Hank Corwin, awarded best editing by the L.A. film critics and an ACE Eddie nominee, had two great challenges with Adam McKay’s dense black comedy, “The Big Short”: how to make sense of the complicated economics surrounding the 2008 housing collapse, and how to humanize the competing groups of brokers that profited from it. (Watch the “Below the Line” featurette on the film above.)
Fortunately, Corwin had a lot of great footage from a talented ensemble that’s been nominated for Best Ensemble by the Screen Actors Guild, including brilliant on-set improv from Christian Bale and Steve Carell. “I initially started cutting each grouping differently,” he explained. “Christian Bale’s Michael Burry character was very locked within himself and closed down. And I tried to make the editing there almost subliminal and very quiet. And then you had Steve Carell’s character, Mark Baum, who was very overt and bombastic, so I tried to make that editorial really over the top. It was aggressive and not very pretty—deliberately so.
“My biggest task, I thought, was to make these people not seem like cyborgs, repeating facts and figures.” For this, he had a secret weapon that McKay encouraged him to pursue: the use of time-lapse stock footage for navigating through the chaotic, absurd and surreal events that comprise the narrative.
But even with an ensemble, you eventually have to focus on a single protagonist and create a character arc, and in this case it was Carell’s Baum, who must grapple with the biggest ethical/moral dilemma.
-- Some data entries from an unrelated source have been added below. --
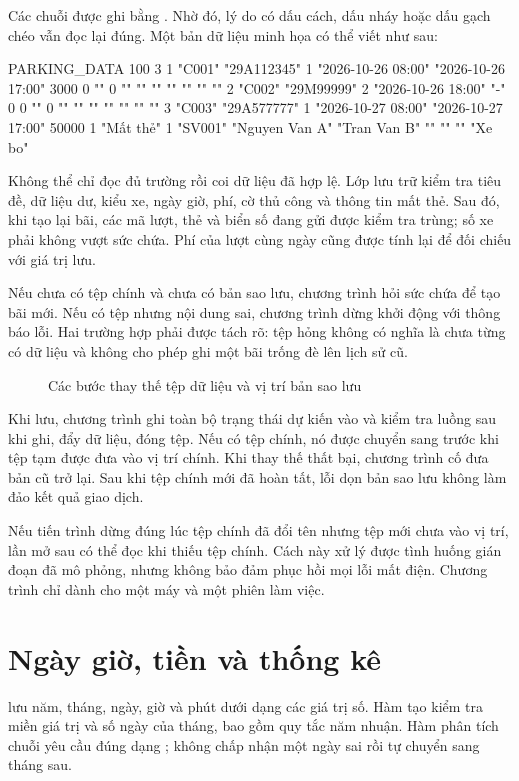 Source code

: Các chuỗi được ghi bằng . Nhờ đó, lý do có dấu cách, dấu nháy hoặc dấu gạch chéo vẫn đọc lại đúng. Một bản dữ liệu minh họa có thể viết như sau:

\begin{Code}
PARKING_DATA 100 3
1 "C001" "29A112345" 1 "2026-10-26 08:00" "2026-10-26 17:00" 3000 0 "" 0 "" "" "" "" "" "" ""
2 "C002" "29M99999" 2 "2026-10-26 18:00" "-" 0 0 "" 0 "" "" "" "" "" "" ""
3 "C003" "29A577777" 1 "2026-10-27 08:00" "2026-10-27 17:00" 50000 1 "Mất thẻ" 1 "SV001" "Nguyen Van A" "Tran Van B" "" "" "" "Xe bo"
\end{Code}

Không thể chỉ đọc đủ trường rồi coi dữ liệu đã hợp lệ. Lớp lưu trữ kiểm tra tiêu đề, dữ liệu dư, kiểu xe, ngày giờ, phí, cờ thủ công và thông tin mất thẻ. Sau đó, khi tạo lại bãi, các mã lượt, thẻ và biển số đang gửi được kiểm tra trùng; số xe phải không vượt sức chứa. Phí của lượt cùng ngày cũng được tính lại để đối chiếu với giá trị lưu.

Nếu chưa có tệp chính và chưa có bản sao lưu, chương trình hỏi sức chứa để tạo bãi mới. Nếu có tệp nhưng nội dung sai, chương trình dừng khởi động với thông báo lỗi. Hai trường hợp phải được tách rõ: tệp hỏng không có nghĩa là chưa từng có dữ liệu và không cho phép ghi một bãi trống đè lên lịch sử cũ.

\begin{figure}[H]
\centering

\caption{Các bước thay thế tệp dữ liệu và vị trí bản sao lưu}
\label{fig:storage}
\end{figure}

Khi lưu, chương trình ghi toàn bộ trạng thái dự kiến vào  và kiểm tra luồng sau khi ghi, đẩy dữ liệu, đóng tệp. Nếu có tệp chính, nó được chuyển sang  trước khi tệp tạm được đưa vào vị trí chính. Khi thay thế thất bại, chương trình cố đưa bản cũ trở lại. Sau khi tệp chính mới đã hoàn tất, lỗi dọn bản sao lưu không làm đảo kết quả giao dịch.

Nếu tiến trình dừng đúng lúc tệp chính đã đổi tên nhưng tệp mới chưa vào vị trí, lần mở sau có thể đọc  khi thiếu tệp chính. Cách này xử lý được tình huống gián đoạn đã mô phỏng, nhưng không bảo đảm phục hồi mọi lỗi mất điện. Chương trình chỉ dành cho một máy và một phiên làm việc.

\section{Ngày giờ, tiền và thống kê}
 lưu năm, tháng, ngày, giờ và phút dưới dạng các giá trị số. Hàm tạo kiểm tra miền giá trị và số ngày của tháng, bao gồm quy tắc năm nhuận. Hàm phân tích chuỗi yêu cầu đúng dạng ; không chấp nhận một ngày sai rồi tự chuyển sang tháng sau.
Yet it didn’t start out that way for the editor.
“But people have really gravitated toward Steve’s character and what he goes through. But there was so much more character development that was written and shot and discarded. There’s a whole saga to Burry, such as the discovery that both he and his son had Asperger’s, and that became a very liberating moment for him. But Steve’s character became almost like an X-ray of a plot line. The fact that he gave us so many performances, we were able to construct a performance where he just seems like a human character.”